Al riguardo, la struttura normativamente prevista per assolvere tale compito non può che essere individuata nei centri di raccolta, definiti dal Testo Unico ambientale come “l’area presidiata ed allestita, senza nuovi o maggiori oneri a carico della finanza pubblica, per l’attività di raccolta mediante raggruppamento differenziato dei rifiuti urbani per frazioni omogenee conferiti dai detentori per il trasporto agli impianti di recupero e trattamento”.
In altri termini, è l’isola ecologica dove le utenze domestiche e non domestiche (anche mediante il gestore del servizio pubblico e gli altri soggetti tenuti al ritiro di specifiche tipologie di rifiuti dalle utenze domestiche) possono conferire i rifiuti.
Per assolvere a tale compito sembrerebbe necessario che tali strutture siano ubicate in prossimità delle zone residenziali.
Ma ciò è possibile?
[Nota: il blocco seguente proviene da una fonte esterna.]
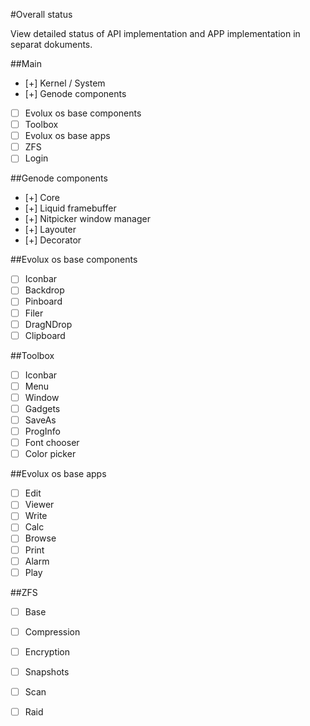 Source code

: #Overall status

View detailed status of API implementation and APP implementation in separat dokuments.

##Main
- [+] Kernel / System
- [+] Genode components
- [ ] Evolux os base components
- [ ] Toolbox
- [ ] Evolux os base apps
- [ ] ZFS
- [ ] Login

##Genode components
- [+] Core
- [+] Liquid framebuffer
- [+] Nitpicker window manager
- [+] Layouter
- [+] Decorator

##Evolux os base components
- [ ] Iconbar
- [ ] Backdrop
- [ ] Pinboard
- [ ] Filer
- [ ] DragNDrop
- [ ] Clipboard

##Toolbox

- [ ] Iconbar
- [ ] Menu
- [ ] Window
- [ ] Gadgets
- [ ] SaveAs
- [ ] ProgInfo
- [ ] Font chooser
- [ ] Color picker

##Evolux os base apps

- [ ] Edit
- [ ] Viewer
- [ ] Write
- [ ] Calc
- [ ] Browse
- [ ] Print
- [ ] Alarm
- [ ] Play

##ZFS

- [ ] Base
- [ ] Compression
- [ ] Encryption
- [ ] Snapshots
- [ ] Scan
- [ ] Raid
Può in concreto un Comune allestire un centro di raccolta nel tessuto urbano?
La risposta è giunta davanti al Consiglio di giustizia amministrativo per la Regione siciliana, che si è espresso favorevolmente sul tema.
Precisamente, ha affermato che “trattandosi di un servizio generalizzato e necessario in ogni quartiere – e dunque da organizzare pervasivamente in ogni zona urbana” il Consiglio di giustizia amministrativa per la Regione siciliana afferma che “è fisiologico che la sua ubicazione nel tessuto urbano prescinda, tendenzialmente, dalla destinazione urbanistica delle singole aree”.
Pertanto, vista le caratteristiche e le funzioni delle strutture in esame, dalla sentenza emerge che possono essere ubicate ovunque ciò sia utile, equiparandole, di fatto, ai servizi che devono operare sull’intero territorio comunale al pari del servizio elettrico, idrico e del gas.
Cambia la prospettiva, quindi, da fonte di pregiudizio alla comunità i centri di raccolta devono intendersi come un vero e proprio servizio pubblico, confidando che possano presto mutare anche le abitudini di una parte di cittadini.